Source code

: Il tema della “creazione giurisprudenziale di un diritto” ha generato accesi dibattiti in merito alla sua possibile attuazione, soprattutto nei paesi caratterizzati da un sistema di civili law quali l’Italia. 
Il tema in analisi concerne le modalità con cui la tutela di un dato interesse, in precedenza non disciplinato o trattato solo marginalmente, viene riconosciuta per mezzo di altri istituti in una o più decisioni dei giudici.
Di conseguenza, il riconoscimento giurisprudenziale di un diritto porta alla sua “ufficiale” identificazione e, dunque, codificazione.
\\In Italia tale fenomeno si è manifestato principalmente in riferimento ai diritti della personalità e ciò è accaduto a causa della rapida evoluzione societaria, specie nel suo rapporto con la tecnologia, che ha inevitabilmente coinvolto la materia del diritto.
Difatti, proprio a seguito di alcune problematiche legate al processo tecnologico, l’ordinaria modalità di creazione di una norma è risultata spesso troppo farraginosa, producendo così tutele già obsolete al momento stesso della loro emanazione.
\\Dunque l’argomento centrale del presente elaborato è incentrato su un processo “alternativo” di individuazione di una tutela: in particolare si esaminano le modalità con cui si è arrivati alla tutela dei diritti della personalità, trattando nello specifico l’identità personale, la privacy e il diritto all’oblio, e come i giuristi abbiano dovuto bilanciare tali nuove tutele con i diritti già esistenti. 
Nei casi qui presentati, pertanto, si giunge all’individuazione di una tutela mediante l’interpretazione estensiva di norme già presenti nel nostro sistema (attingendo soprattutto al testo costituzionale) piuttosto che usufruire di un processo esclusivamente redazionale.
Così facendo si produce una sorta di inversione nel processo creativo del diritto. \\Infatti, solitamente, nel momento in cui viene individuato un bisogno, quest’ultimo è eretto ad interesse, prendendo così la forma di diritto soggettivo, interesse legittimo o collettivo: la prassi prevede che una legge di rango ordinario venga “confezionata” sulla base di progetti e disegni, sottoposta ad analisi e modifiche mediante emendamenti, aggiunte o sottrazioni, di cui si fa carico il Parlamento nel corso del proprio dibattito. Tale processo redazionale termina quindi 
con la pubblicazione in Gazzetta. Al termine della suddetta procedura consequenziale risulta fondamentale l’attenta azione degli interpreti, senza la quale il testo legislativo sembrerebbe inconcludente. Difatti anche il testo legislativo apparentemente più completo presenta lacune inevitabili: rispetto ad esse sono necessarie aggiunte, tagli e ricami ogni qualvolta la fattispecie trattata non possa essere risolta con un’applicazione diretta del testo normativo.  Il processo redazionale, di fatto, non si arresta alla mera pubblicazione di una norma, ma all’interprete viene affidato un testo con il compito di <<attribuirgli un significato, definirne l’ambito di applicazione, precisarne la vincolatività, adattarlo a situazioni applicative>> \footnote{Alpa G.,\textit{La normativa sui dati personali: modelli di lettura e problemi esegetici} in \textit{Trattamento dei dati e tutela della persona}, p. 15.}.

§

WHAT IS NEEDED
Each line in the records that carries "tutele" must be copied out.

RESPONSE
Difatti, proprio a seguito di alcune problematiche legate al processo tecnologico, l’ordinaria modalità di creazione di una norma è risultata spesso troppo farraginosa, producendo così tutele già obsolete al momento stesso della loro emanazione.
\\Dunque l’argomento centrale del presente elaborato è incentrato su un processo “alternativo” di individuazione di una tutela: in particolare si esaminano le modalità con cui si è arrivati alla tutela dei diritti della personalità, trattando nello specifico l’identità personale, la privacy e il diritto all’oblio, e come i giuristi abbiano dovuto bilanciare tali nuove tutele con i diritti già esistenti. 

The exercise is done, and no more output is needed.